━━━ SOURCE MATERIAL
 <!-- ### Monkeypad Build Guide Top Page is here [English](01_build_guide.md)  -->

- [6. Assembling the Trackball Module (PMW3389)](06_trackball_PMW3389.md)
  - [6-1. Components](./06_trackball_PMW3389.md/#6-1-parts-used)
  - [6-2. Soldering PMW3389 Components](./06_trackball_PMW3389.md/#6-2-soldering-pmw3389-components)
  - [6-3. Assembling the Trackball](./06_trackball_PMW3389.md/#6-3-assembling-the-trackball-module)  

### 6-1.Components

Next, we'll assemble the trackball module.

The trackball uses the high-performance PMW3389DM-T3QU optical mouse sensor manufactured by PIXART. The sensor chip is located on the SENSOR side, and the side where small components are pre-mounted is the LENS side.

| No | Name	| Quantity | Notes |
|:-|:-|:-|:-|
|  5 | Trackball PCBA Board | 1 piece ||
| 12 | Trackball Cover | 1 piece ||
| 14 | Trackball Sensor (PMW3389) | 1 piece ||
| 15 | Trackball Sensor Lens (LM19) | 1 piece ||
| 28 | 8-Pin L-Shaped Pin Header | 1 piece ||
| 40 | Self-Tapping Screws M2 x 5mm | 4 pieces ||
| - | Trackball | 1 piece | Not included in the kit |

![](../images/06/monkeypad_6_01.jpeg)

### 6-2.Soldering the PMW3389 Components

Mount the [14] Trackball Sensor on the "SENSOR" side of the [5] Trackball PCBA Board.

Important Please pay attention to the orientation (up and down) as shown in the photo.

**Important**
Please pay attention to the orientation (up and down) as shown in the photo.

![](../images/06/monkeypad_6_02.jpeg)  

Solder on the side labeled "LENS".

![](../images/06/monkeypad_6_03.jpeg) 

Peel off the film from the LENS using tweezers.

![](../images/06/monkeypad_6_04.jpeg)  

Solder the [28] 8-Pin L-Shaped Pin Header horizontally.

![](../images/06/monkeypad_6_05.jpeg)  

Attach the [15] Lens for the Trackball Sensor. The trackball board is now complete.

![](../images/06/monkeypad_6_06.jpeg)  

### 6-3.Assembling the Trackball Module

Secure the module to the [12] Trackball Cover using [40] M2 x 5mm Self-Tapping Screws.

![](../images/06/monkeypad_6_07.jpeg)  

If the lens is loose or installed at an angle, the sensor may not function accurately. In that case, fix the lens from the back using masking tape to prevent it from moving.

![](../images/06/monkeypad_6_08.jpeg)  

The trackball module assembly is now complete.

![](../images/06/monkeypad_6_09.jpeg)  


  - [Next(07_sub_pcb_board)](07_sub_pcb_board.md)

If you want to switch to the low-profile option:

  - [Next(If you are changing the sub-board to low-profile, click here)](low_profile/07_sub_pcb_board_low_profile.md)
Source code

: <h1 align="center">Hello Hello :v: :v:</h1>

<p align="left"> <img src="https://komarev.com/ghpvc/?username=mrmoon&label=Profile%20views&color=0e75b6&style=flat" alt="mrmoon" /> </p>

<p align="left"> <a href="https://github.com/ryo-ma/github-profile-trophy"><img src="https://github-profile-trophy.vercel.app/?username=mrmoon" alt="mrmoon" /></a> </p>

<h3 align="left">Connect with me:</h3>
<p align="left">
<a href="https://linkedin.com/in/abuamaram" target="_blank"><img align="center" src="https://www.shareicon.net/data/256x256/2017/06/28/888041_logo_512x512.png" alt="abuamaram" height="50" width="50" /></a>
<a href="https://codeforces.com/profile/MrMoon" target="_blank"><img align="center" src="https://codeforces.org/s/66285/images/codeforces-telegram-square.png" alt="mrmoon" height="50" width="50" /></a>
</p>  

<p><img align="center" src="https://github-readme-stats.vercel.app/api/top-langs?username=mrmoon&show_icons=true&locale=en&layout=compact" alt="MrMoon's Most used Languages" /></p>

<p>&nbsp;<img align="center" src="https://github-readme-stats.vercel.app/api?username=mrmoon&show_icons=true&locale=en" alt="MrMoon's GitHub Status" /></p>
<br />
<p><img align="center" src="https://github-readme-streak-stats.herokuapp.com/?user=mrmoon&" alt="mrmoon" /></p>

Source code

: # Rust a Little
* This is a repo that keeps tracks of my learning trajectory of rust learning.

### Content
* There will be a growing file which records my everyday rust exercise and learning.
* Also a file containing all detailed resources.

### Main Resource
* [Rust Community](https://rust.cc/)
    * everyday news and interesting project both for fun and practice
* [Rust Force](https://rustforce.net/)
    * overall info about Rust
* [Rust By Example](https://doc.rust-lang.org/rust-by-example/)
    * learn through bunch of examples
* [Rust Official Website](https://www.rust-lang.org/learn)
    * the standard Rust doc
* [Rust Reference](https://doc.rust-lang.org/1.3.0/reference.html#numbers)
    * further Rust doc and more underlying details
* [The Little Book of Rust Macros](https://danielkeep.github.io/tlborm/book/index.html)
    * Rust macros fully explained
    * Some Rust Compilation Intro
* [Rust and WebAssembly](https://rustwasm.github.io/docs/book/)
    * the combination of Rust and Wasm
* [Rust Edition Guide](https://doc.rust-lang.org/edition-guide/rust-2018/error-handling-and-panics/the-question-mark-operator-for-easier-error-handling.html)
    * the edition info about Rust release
━━━━━━
EXERCISE DETAILS: Which lines of the data hold the string "Please"? Return each of them.

REPLY TO THE EXERCISE:
Important Please pay attention to the orientation (up and down) as shown in the photo.
Please pay attention to the orientation (up and down) as shown in the photo.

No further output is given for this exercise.